-- DATA EXCERPTS follows --

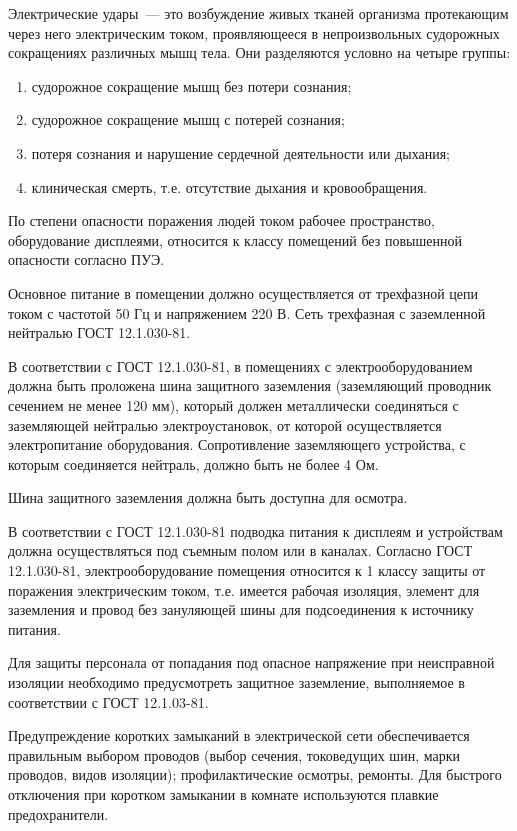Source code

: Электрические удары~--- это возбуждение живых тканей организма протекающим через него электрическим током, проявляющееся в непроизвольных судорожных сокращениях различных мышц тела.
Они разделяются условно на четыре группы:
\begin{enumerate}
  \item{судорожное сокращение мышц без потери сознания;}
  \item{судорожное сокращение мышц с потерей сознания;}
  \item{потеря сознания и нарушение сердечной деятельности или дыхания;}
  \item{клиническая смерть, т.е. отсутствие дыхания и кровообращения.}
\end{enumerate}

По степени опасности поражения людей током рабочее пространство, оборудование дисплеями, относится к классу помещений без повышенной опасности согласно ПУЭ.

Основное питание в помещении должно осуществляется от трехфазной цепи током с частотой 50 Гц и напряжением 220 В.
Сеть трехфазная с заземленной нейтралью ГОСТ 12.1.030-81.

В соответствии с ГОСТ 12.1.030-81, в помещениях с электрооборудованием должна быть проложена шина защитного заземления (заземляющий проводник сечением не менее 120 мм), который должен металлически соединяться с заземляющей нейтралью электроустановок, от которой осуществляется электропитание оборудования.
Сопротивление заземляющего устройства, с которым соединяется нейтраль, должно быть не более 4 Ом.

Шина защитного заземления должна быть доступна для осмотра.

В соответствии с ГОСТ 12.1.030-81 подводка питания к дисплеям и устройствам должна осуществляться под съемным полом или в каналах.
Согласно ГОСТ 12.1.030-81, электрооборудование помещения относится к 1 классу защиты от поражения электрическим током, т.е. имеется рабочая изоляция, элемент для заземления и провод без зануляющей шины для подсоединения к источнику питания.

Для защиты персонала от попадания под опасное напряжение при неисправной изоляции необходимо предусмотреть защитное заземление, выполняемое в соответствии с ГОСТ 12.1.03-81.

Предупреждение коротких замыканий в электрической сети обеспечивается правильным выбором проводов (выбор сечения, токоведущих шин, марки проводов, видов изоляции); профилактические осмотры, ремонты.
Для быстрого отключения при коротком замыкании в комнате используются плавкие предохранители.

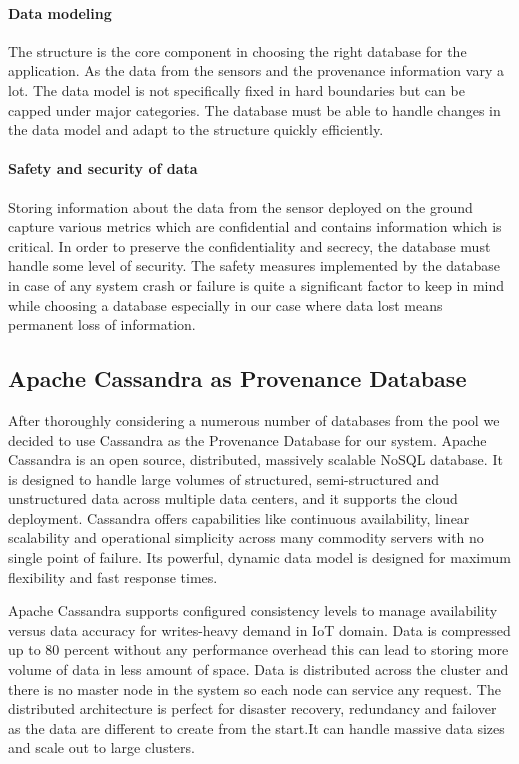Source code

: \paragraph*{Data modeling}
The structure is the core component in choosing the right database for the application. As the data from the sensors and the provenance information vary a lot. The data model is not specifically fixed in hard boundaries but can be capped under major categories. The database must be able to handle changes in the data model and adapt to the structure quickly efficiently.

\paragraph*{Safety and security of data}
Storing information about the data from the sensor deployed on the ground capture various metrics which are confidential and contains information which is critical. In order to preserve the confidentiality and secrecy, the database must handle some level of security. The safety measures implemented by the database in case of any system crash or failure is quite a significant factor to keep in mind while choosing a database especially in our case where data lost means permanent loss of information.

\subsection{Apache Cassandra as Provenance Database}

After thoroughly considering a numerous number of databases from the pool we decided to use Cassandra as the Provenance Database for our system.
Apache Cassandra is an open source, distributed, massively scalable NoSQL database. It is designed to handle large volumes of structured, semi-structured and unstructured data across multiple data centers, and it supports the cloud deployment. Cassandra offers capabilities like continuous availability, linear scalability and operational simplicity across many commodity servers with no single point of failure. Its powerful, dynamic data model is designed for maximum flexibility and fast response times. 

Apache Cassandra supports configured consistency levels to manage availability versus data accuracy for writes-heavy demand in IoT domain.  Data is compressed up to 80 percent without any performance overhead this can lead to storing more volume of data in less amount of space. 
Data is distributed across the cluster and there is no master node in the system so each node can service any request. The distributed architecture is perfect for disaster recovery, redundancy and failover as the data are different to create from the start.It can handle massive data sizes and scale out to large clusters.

-- DATA EXCERPTS concluded --
-- DATA EXCERPTS follows --

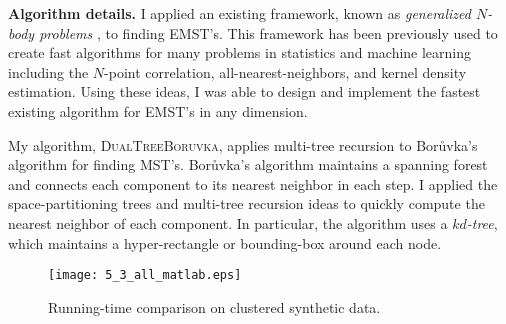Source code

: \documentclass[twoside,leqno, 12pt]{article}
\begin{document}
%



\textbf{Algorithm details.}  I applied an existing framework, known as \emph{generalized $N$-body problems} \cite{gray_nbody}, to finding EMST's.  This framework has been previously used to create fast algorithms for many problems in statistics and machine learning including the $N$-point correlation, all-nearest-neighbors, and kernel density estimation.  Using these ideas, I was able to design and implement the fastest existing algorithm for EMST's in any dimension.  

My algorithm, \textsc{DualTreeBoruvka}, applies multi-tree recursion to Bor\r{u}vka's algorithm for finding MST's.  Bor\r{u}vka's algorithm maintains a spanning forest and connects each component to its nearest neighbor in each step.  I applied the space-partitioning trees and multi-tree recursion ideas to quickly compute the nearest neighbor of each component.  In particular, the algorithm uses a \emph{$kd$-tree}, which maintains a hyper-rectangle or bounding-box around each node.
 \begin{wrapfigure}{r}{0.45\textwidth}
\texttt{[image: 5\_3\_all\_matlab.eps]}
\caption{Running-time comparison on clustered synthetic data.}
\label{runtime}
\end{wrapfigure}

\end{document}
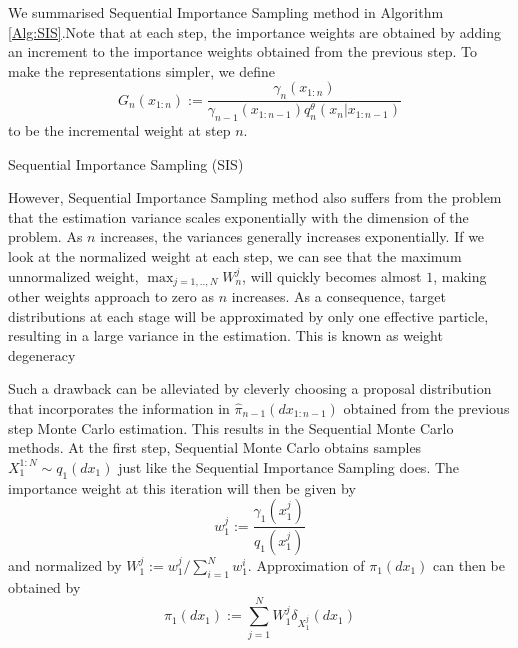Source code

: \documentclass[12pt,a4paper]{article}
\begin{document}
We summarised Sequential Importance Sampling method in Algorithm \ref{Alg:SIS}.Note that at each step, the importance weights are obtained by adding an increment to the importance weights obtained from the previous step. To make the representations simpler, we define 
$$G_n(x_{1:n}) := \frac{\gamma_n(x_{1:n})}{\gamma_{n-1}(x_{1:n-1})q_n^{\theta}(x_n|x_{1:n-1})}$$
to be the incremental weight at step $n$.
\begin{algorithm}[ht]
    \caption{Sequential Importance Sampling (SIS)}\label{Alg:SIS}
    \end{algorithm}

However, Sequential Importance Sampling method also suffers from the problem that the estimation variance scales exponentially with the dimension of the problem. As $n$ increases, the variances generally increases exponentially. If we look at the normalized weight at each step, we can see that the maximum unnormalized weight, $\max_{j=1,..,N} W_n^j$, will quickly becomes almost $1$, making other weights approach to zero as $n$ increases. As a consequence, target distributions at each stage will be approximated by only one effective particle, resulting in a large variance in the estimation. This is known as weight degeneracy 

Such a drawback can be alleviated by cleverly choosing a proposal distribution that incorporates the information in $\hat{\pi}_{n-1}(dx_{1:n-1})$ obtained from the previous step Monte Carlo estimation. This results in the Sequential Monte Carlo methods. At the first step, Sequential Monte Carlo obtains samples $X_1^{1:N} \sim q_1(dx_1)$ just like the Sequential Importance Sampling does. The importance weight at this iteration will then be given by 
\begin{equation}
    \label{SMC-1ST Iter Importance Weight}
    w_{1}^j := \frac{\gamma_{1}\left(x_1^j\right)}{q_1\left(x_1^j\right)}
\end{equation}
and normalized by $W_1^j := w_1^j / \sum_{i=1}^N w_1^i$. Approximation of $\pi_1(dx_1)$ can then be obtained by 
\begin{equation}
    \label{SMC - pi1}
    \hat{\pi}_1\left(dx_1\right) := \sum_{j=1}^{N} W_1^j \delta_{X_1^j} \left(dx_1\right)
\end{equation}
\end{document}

-- DATA EXCERPTS concluded --

§ PROBLEM REQUIREMENTS: Please transcribe exactly the part of the records that opens with the line containing "В соответствии с ГОСТ 12.1.030-81 подводка" and closes with the line containing "and security of", both ends included, and leave out the pictures.

§ EXERCISE SOLUTION:
В соответствии с ГОСТ 12.1.030-81 подводка питания к дисплеям и устройствам должна осуществляться под съемным полом или в каналах.
Согласно ГОСТ 12.1.030-81, электрооборудование помещения относится к 1 классу защиты от поражения электрическим током, т.е. имеется рабочая изоляция, элемент для заземления и провод без зануляющей шины для подсоединения к источнику питания.

Для защиты персонала от попадания под опасное напряжение при неисправной изоляции необходимо предусмотреть защитное заземление, выполняемое в соответствии с ГОСТ 12.1.03-81.

Предупреждение коротких замыканий в электрической сети обеспечивается правильным выбором проводов (выбор сечения, токоведущих шин, марки проводов, видов изоляции); профилактические осмотры, ремонты.
Для быстрого отключения при коротком замыкании в комнате используются плавкие предохранители.

Source code

: \paragraph*{Data modeling}
The structure is the core component in choosing the right database for the application. As the data from the sensors and the provenance information vary a lot. The data model is not specifically fixed in hard boundaries but can be capped under major categories. The database must be able to handle changes in the data model and adapt to the structure quickly efficiently.

\paragraph*{Safety and security of data}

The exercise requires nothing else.